Logo após a transmissão do último sábado, o líder do PT na Câmara, deputado federal Lindbergh Farias (PT-RJ), acionou o STF solicitando que o ex-presidente perdesse o direito à prisão domiciliar e retornasse a um estabelecimento prisional. No entanto, fontes do STF indicaram que uma ala da Corte considera improvável a revogação da prisão domiciliar de Bolsonaro neste momento.
🗣️ O que diz a oposição e a defesa
A decisão gerou forte reação entre aliados do ex-presidente. Em nota oficial, o senador Rogério Marinho (PL-RN), coordenador da campanha de Flávio Bolsonaro, classificou a medida como autoritária e desproporcional.
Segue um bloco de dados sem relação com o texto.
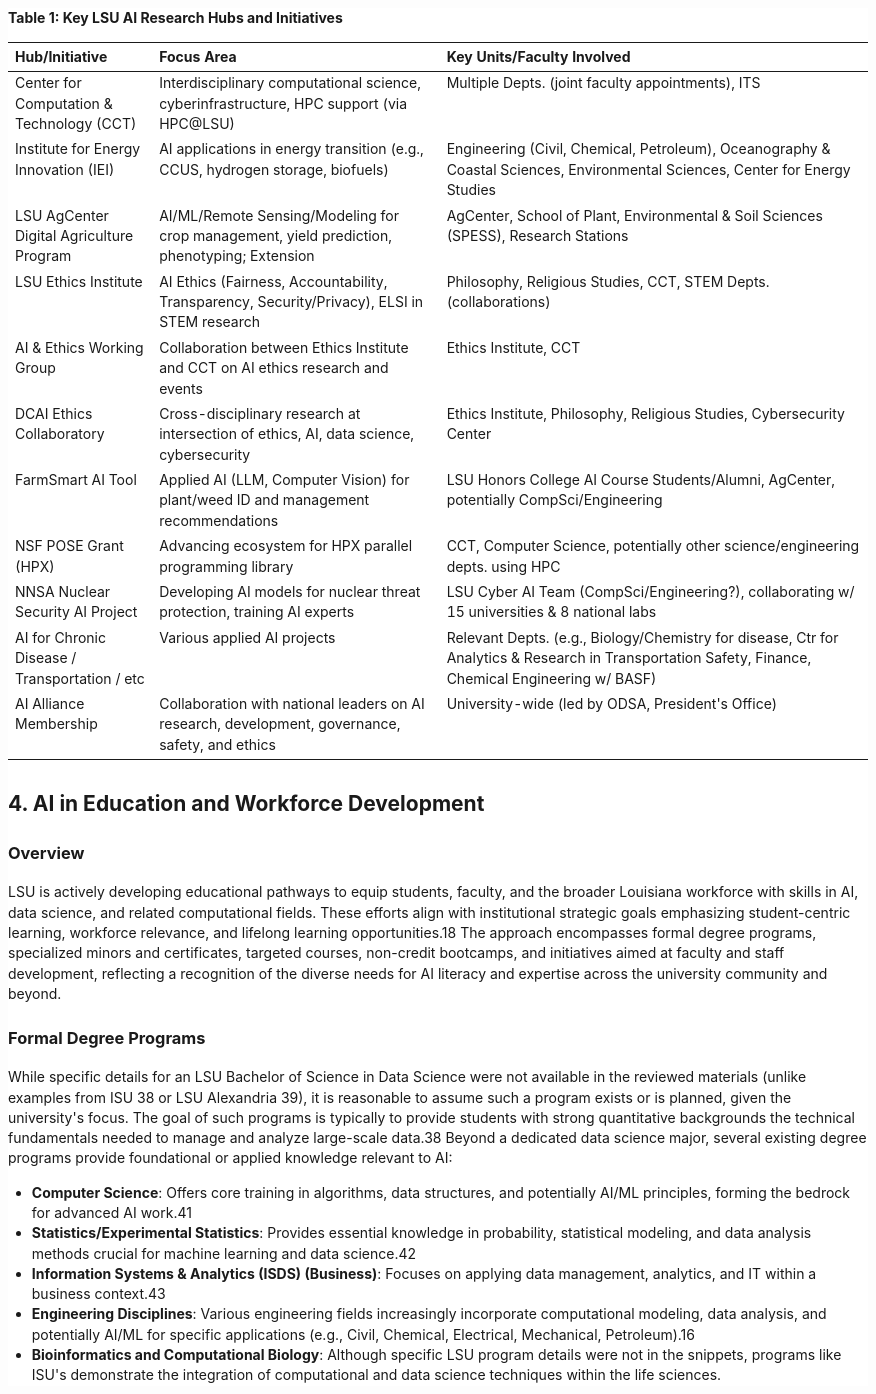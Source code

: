 **Table 1: Key LSU AI Research Hubs and Initiatives**

| Hub/Initiative | Focus Area | Key Units/Faculty Involved |
| :---- | :---- | :---- |
| Center for Computation & Technology (CCT) | Interdisciplinary computational science, cyberinfrastructure, HPC support (via HPC@LSU) | Multiple Depts. (joint faculty appointments), ITS |
| Institute for Energy Innovation (IEI) | AI applications in energy transition (e.g., CCUS, hydrogen storage, biofuels) | Engineering (Civil, Chemical, Petroleum), Oceanography & Coastal Sciences, Environmental Sciences, Center for Energy Studies |
| LSU AgCenter Digital Agriculture Program | AI/ML/Remote Sensing/Modeling for crop management, yield prediction, phenotyping; Extension | AgCenter, School of Plant, Environmental & Soil Sciences (SPESS), Research Stations |
| LSU Ethics Institute | AI Ethics (Fairness, Accountability, Transparency, Security/Privacy), ELSI in STEM research | Philosophy, Religious Studies, CCT, STEM Depts. (collaborations) |
| AI & Ethics Working Group | Collaboration between Ethics Institute and CCT on AI ethics research and events | Ethics Institute, CCT |
| DCAI Ethics Collaboratory | Cross-disciplinary research at intersection of ethics, AI, data science, cybersecurity | Ethics Institute, Philosophy, Religious Studies, Cybersecurity Center |
| FarmSmart AI Tool | Applied AI (LLM, Computer Vision) for plant/weed ID and management recommendations | LSU Honors College AI Course Students/Alumni, AgCenter, potentially CompSci/Engineering |
| NSF POSE Grant (HPX) | Advancing ecosystem for HPX parallel programming library | CCT, Computer Science, potentially other science/engineering depts. using HPC |
| NNSA Nuclear Security AI Project | Developing AI models for nuclear threat protection, training AI experts | LSU Cyber AI Team (CompSci/Engineering?), collaborating w/ 15 universities & 8 national labs |
| AI for Chronic Disease / Transportation / etc | Various applied AI projects | Relevant Depts. (e.g., Biology/Chemistry for disease, Ctr for Analytics & Research in Transportation Safety, Finance, Chemical Engineering w/ BASF) |
| AI Alliance Membership | Collaboration with national leaders on AI research, development, governance, safety, and ethics | University-wide (led by ODSA, President's Office) |

## **4\. AI in Education and Workforce Development**

### **Overview**

LSU is actively developing educational pathways to equip students, faculty, and the broader Louisiana workforce with skills in AI, data science, and related computational fields. These efforts align with institutional strategic goals emphasizing student-centric learning, workforce relevance, and lifelong learning opportunities.18 The approach encompasses formal degree programs, specialized minors and certificates, targeted courses, non-credit bootcamps, and initiatives aimed at faculty and staff development, reflecting a recognition of the diverse needs for AI literacy and expertise across the university community and beyond.

### **Formal Degree Programs**

While specific details for an LSU Bachelor of Science in Data Science were not available in the reviewed materials (unlike examples from ISU 38 or LSU Alexandria 39), it is reasonable to assume such a program exists or is planned, given the university's focus. The goal of such programs is typically to provide students with strong quantitative backgrounds the technical fundamentals needed to manage and analyze large-scale data.38 Beyond a dedicated data science major, several existing degree programs provide foundational or applied knowledge relevant to AI:

* **Computer Science**: Offers core training in algorithms, data structures, and potentially AI/ML principles, forming the bedrock for advanced AI work.41  
* **Statistics/Experimental Statistics**: Provides essential knowledge in probability, statistical modeling, and data analysis methods crucial for machine learning and data science.42  
* **Information Systems & Analytics (ISDS) (Business)**: Focuses on applying data management, analytics, and IT within a business context.43  
* **Engineering Disciplines**: Various engineering fields increasingly incorporate computational modeling, data analysis, and potentially AI/ML for specific applications (e.g., Civil, Chemical, Electrical, Mechanical, Petroleum).16  
* **Bioinformatics and Computational Biology**: Although specific LSU program details were not in the snippets, programs like ISU's demonstrate the integration of computational and data science techniques within the life sciences.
“A decisão tenta tornar o ex-presidente incomunicável. Uma clara interferência no jogo político. A medida reforça a percepção de perseguição política e de tratamento desigual. Parte do Supremo Tribunal Federal abandona a necessária posição de árbitro institucional e passa a atuar como adversário político”, declarou Marinho.
O advogado Tracy Reinaldet, que atua na pré-campanha de Flávio, também criticou a restrição imposta pelo STF, argumentando que a medida desrespeita a Constituição, a Lei de Execução Penal e as prerrogativas da advocacia, uma vez que o senador também atua formalmente como advogado de defesa do pai.
📋 Contexto da “Carta aos Brasileiros”
O documento que motivou a punição judicial foi intitulado informalmente de “Carta aos Brasileiros”, em alusão ao célebre manifesto de Luiz Inácio Lula da Silva na campanha de 2002. No texto manuscrito, o ex-presidente orientava seus apoiadores a unificarem o discurso em torno da pré-candidatura de Flávio Bolsonaro ao Planalto. O movimento de união familiar foi articulado após divergências públicas de posicionamento político entre o senador e a ex-primeira-dama Michelle Bolsonaro.